Americas News
U.S. Navy: Unmanned Vessels by Next Year, but "People Questions" Remain
The industry has moved a step closer to unmanned vessels being a reality, leaving political and cultural issues as the main barriers to its adoption, rather than the technology itself, Stars and Stripes reports.
Last week the U.S. Navy at a Pentagon press conference said it had recently tested a fleet of "autonomous" boats able to sense their environment and set course without human input.
The newly developed technology known as CARACaS is relatively cheap, costing thousands rather than millions of dollars, and could be applied to control larger vessels, said Rear Adm. Matthew Klunder, Chief of Naval Research.
In addition the vessels could be put to a number of military and civilian uses, said Robert Brizzolara, Program Manager at the Office of Naval Research.

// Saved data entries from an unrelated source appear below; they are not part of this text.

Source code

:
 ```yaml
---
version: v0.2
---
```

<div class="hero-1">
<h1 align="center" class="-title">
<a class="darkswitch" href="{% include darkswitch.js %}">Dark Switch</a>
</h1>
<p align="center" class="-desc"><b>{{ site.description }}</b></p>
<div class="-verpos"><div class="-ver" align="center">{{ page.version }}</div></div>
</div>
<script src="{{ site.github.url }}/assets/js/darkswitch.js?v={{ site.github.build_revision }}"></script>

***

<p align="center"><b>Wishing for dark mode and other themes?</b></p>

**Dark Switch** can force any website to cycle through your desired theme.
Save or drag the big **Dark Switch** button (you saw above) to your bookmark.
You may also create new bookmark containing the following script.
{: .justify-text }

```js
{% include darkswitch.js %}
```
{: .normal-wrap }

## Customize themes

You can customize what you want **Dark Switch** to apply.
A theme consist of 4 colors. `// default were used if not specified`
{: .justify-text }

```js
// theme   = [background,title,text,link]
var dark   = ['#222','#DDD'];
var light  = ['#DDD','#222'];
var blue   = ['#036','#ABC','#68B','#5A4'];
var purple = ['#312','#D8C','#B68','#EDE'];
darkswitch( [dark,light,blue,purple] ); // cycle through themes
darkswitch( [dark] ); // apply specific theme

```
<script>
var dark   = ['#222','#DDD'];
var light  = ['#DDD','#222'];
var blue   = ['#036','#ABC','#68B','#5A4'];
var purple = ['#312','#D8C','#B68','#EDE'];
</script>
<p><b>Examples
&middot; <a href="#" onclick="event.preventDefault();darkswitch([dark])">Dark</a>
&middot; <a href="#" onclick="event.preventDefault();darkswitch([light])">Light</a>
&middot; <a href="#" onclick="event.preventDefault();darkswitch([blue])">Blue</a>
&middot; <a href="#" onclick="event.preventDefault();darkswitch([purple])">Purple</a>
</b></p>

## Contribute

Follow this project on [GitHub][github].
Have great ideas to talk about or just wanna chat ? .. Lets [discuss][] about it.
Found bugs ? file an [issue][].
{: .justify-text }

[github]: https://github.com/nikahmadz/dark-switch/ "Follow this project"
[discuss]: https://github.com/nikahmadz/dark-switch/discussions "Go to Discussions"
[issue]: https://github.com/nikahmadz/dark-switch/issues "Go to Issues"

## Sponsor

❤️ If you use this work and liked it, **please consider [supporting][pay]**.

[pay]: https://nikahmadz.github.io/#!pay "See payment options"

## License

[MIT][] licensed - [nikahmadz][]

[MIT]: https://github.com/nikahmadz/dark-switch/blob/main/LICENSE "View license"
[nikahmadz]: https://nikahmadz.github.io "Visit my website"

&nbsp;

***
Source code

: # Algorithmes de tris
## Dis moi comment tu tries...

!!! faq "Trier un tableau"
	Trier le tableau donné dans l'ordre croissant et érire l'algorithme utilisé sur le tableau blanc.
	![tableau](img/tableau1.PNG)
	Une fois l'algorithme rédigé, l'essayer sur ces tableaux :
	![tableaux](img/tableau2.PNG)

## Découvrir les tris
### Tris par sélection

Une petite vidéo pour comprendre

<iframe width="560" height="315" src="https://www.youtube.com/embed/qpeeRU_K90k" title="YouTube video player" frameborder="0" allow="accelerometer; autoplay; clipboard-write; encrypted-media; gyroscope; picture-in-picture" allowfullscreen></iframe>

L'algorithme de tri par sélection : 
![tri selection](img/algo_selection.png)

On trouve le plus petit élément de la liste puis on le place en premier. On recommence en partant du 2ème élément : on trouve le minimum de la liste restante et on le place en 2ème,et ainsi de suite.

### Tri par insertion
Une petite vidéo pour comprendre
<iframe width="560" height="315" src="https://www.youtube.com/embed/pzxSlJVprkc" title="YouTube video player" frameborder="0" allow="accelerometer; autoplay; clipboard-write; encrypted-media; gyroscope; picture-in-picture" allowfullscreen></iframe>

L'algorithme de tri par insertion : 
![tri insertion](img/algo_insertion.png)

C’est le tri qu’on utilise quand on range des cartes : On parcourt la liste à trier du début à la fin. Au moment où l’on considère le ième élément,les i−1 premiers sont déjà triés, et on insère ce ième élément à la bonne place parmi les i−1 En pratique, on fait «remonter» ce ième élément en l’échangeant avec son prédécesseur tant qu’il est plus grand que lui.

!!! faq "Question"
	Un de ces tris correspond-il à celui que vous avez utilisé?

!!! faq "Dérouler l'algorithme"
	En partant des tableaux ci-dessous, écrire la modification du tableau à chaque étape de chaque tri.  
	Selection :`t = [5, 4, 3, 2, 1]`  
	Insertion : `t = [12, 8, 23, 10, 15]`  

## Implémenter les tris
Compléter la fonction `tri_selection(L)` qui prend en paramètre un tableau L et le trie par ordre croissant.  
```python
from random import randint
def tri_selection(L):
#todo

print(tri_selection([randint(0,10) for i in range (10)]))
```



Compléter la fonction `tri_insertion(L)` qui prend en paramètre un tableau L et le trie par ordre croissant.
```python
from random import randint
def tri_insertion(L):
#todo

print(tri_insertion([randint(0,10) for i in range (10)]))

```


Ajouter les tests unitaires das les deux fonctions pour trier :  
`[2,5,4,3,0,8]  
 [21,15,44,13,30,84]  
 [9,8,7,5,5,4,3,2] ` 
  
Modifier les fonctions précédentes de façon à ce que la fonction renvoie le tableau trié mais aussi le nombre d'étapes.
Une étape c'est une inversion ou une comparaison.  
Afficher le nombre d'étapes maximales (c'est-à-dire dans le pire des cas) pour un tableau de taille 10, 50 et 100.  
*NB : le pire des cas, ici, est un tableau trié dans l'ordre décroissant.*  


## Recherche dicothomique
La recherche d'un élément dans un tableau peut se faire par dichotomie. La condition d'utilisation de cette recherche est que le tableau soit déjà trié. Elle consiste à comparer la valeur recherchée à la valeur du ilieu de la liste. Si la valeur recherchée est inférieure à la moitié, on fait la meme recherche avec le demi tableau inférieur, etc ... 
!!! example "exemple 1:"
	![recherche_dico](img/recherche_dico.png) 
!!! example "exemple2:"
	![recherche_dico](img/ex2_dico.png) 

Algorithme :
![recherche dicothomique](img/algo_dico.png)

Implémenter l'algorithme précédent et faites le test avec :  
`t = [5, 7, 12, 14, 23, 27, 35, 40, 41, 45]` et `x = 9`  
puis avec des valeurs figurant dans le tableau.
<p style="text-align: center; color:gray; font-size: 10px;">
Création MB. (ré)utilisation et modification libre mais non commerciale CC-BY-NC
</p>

"The important point is CARACaS is flexible enough that we can use it to accomplish a number of different behaviors," said Brizzolara.
The test of the technology was successful meaning it could be ready for fielding by next year, said Klunder.

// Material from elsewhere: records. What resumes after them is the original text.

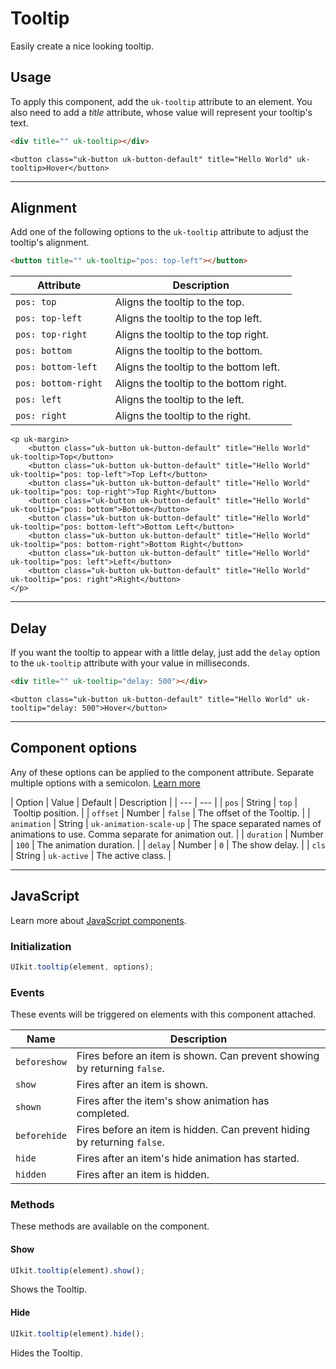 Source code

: # Tooltip

<p class="uk-text-lead">Easily create a nice looking tooltip.</p>

## Usage

To apply this component, add the `uk-tooltip` attribute to an element. You also need to add a _title_ attribute, whose value will represent your tooltip's text.

```html
<div title="" uk-tooltip></div>
```

```example
<button class="uk-button uk-button-default" title="Hello World" uk-tooltip>Hover</button>
```

***

## Alignment

Add one of the following options to the `uk-tooltip` attribute to adjust the tooltip's alignment.

```html
<button title="" uk-tooltip="pos: top-left"></button>
```

| Attribute | Description |
| --------- | ----------- |
| `pos: top`          | Aligns the tooltip to the top.          |
| `pos: top-left`     | Aligns the tooltip to the top left.     |
| `pos: top-right`    | Aligns the tooltip to the top right.    |
| `pos: bottom`       | Aligns the tooltip to the bottom.       |
| `pos: bottom-left`  | Aligns the tooltip to the bottom left.  |
| `pos: bottom-right` | Aligns the tooltip to the bottom right. |
| `pos: left`         | Aligns the tooltip to the left.         |
| `pos: right`        | Aligns the tooltip to the right.        |

```example
<p uk-margin>
    <button class="uk-button uk-button-default" title="Hello World" uk-tooltip>Top</button>
    <button class="uk-button uk-button-default" title="Hello World" uk-tooltip="pos: top-left">Top Left</button>
    <button class="uk-button uk-button-default" title="Hello World" uk-tooltip="pos: top-right">Top Right</button>
    <button class="uk-button uk-button-default" title="Hello World" uk-tooltip="pos: bottom">Bottom</button>
    <button class="uk-button uk-button-default" title="Hello World" uk-tooltip="pos: bottom-left">Bottom Left</button>
    <button class="uk-button uk-button-default" title="Hello World" uk-tooltip="pos: bottom-right">Bottom Right</button>
    <button class="uk-button uk-button-default" title="Hello World" uk-tooltip="pos: left">Left</button>
    <button class="uk-button uk-button-default" title="Hello World" uk-tooltip="pos: right">Right</button>
</p>
```

***

## Delay

If you want the tooltip to appear with a little delay, just add the `delay` option to the `uk-tooltip` attribute with your value in milliseconds.

```html
<div title="" uk-tooltip="delay: 500"></div>
```

```example
<button class="uk-button uk-button-default" title="Hello World" uk-tooltip="delay: 500">Hover</button>
```

***

## Component options

Any of these options can be applied to the component attribute. Separate multiple options with a semicolon. [Learn more](javascript.md#component-configuration)

| Option | Value | Default | Description |
| --- | --- |
| `pos` | String | `top` | Tooltip position. |
| `offset` | Number | `false` | The offset of the Tooltip. |
| `animation` | String | `uk-animation-scale-up` | The space separated names of animations to use. Comma separate for animation out. |
| `duration` | Number | `100` | The animation duration. |
| `delay` | Number | `0` | The show delay. |
| `cls` | String | `uk-active` | The active class. |

***

## JavaScript

Learn more about [JavaScript components](javascript.md#programmatic-use).

### Initialization

```js
UIkit.tooltip(element, options);
```

### Events

These events will be triggered on elements with this component attached.

| Name | Description |
| --- | --- |
| `beforeshow` | Fires before an item is shown. Can prevent showing by returning `false`. |
| `show` | Fires after an item is shown. |
| `shown` | Fires after the item's show animation has completed. |
| `beforehide` | Fires before an item is hidden. Can prevent hiding by returning `false`. |
| `hide` | Fires after an item's hide animation has started. |
| `hidden` | Fires after an item is hidden. |

### Methods

These methods are available on the component.

#### Show

```js
UIkit.tooltip(element).show();
```

Shows the Tooltip.

#### Hide

```js
UIkit.tooltip(element).hide();
```

Hides the Tooltip.
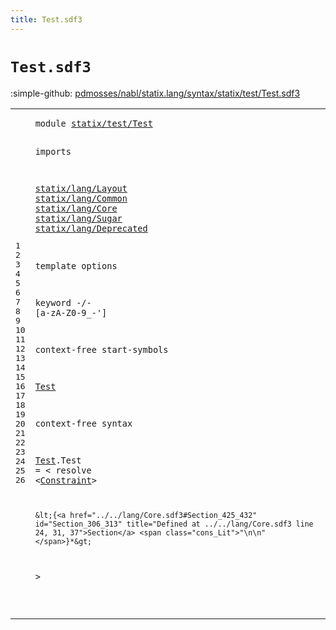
 ```yaml
---
title: Test.sdf3
---
```


# `Test.sdf3`

:simple-github: [pdmosses/nabl/statix.lang/syntax/statix/test/Test.sdf3]

[pdmosses/nabl/statix.lang/syntax/statix/test/Test.sdf3]: https://github.com/pdmosses/nabl/blob/master/statix.lang/syntax/statix/test/Test.sdf3 "The source file on GitHub"

<div class="sdf3"><table class="highlighttable"><tbody><tr><td class="linenos"><div class="linenodiv"><pre><span></span>1
2
3
4
5
6
7
8
9
10
11
12
13
14
15
16
17
18
19
20
21
22
23
24
25
26
</pre></div></td>
<td class="code"><pre><code><span class="keyword">module</span> <a href="../../../StatixLang.sdf3#statix/test/Test_163_179" id="statix/test/Test_7_23" title="Referenced at ../../../StatixLang.sdf3 line 12">statix/test/Test</a>

<span class="keyword">imports</span>

  <a href="../../lang/Layout.sdf3#statix/lang/Layout_7_25" id="statix/lang/Layout_36_54" title="Defined at ../../lang/Layout.sdf3 line 1">statix/lang/Layout</a>
  <a href="../../lang/Common.sdf3#statix/lang/Common_7_25" id="statix/lang/Common_57_75" title="Defined at ../../lang/Common.sdf3 line 1">statix/lang/Common</a>
  <a href="../../lang/Core.sdf3#statix/lang/Core_7_23" id="statix/lang/Core_78_94" title="Defined at ../../lang/Core.sdf3 line 1">statix/lang/Core</a>
  <a href="../../lang/Sugar.sdf3#statix/lang/Sugar_7_24" id="statix/lang/Sugar_97_114" title="Defined at ../../lang/Sugar.sdf3 line 1">statix/lang/Sugar</a>
  <a href="../../lang/Deprecated.sdf3#statix/lang/Deprecated_7_29" id="statix/lang/Deprecated_117_139" title="Defined at ../../lang/Deprecated.sdf3 line 1">statix/lang/Deprecated</a>
 
<span class="keyword">template options</span>

  <span class="keyword">keyword</span> -/- [<span class="cons_Regular">a</span>-<span class="cons_Regular">z</span><span class="cons_Regular">A</span>-<span class="cons_Regular">Z</span><span class="cons_Regular">0</span>-<span class="cons_Regular">9</span>\_\-\']

<span class="keyword">context-free start-symbols</span>
  
  <a href="#Test_254_258" id="Test_225_229" title="Defined at line 21">Test</a>

<span class="keyword">context-free syntax</span>

  <a href="#Test_225_229" id="Test_254_258" title="Referenced at line 17; ../../../StatixLang.sdf3 line 29">Test</a>.<span class="cons_Constructor"><span id="Test_259_263" title="Not referenced locally, nor via imports">Test</span></span> = &lt;
    <span class="cons_String">resolve</span>
      &lt;<a href="../../lang/Core.sdf3#Constraint_1391_1401" id="Constraint_287_297" title="Defined at ../../lang/Core.sdf3 line 77, 95, 96, 98, 100, 105, 107, 108, 110, 112, 134, 135, 171, 234, 252, 384">Constraint</a>&gt;

    &lt;{<a href="../../lang/Core.sdf3#Section_425_432" id="Section_306_313" title="Defined at ../../lang/Core.sdf3 line 24, 31, 37">Section</a> <span class="cons_Lit">"\n\n"</span>}*&gt;
  &gt;

</code></pre></td></tr></tbody></table></div> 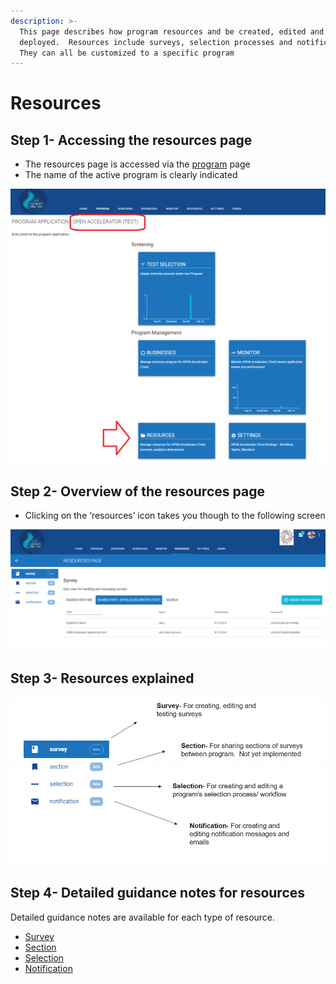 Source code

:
 ```yaml
---
description: >-
  This page describes how program resources and be created, edited and
  deployed.  Resources include surveys, selection processes and notifications. 
  They can all be customized to a specific program
---
```


# Resources

## Step 1- Accessing the resources page

* The resources page is accessed via the [program](../) page
* The name of the active program is clearly indicated

![](<../../../.gitbook/assets/image (192).png>)

## Step 2- Overview of the resources page

* Clicking on the ‘resources’ icon takes you though to the following screen

![](<../../../.gitbook/assets/image (193).png>)

## Step 3- Resources explained

![](<../../../.gitbook/assets/image (194).png>)

## Step 4- Detailed guidance notes for resources

Detailed guidance notes are available for each type of resource.

* [Survey](form/)
* [Section](form-section.md)
* [Selection](selection-process/)
* [Notification](notifications.md)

"The train is moving really fast," he said.
But "essentially people questions" remain according to Peter Singer, Strategist and Senior Fellow at the New America Foundation, and it is not clear the technology will get final sign off for operational use by Navy chiefs.
"The choppy waters ahead are more organizational, bureaucratic, cultural, essentially people questions than they are technologic questions," said Singer.
The "moral" question surrounding the use of such vessels, says the report, is crucial when deciding how much autonomy robotic craft are given, particularly with regards to their use of lethal force.
Scandinavian research group SINTEF said recently that unmanned LNG-powered cargo ships could be a reality in 10 to 20 years.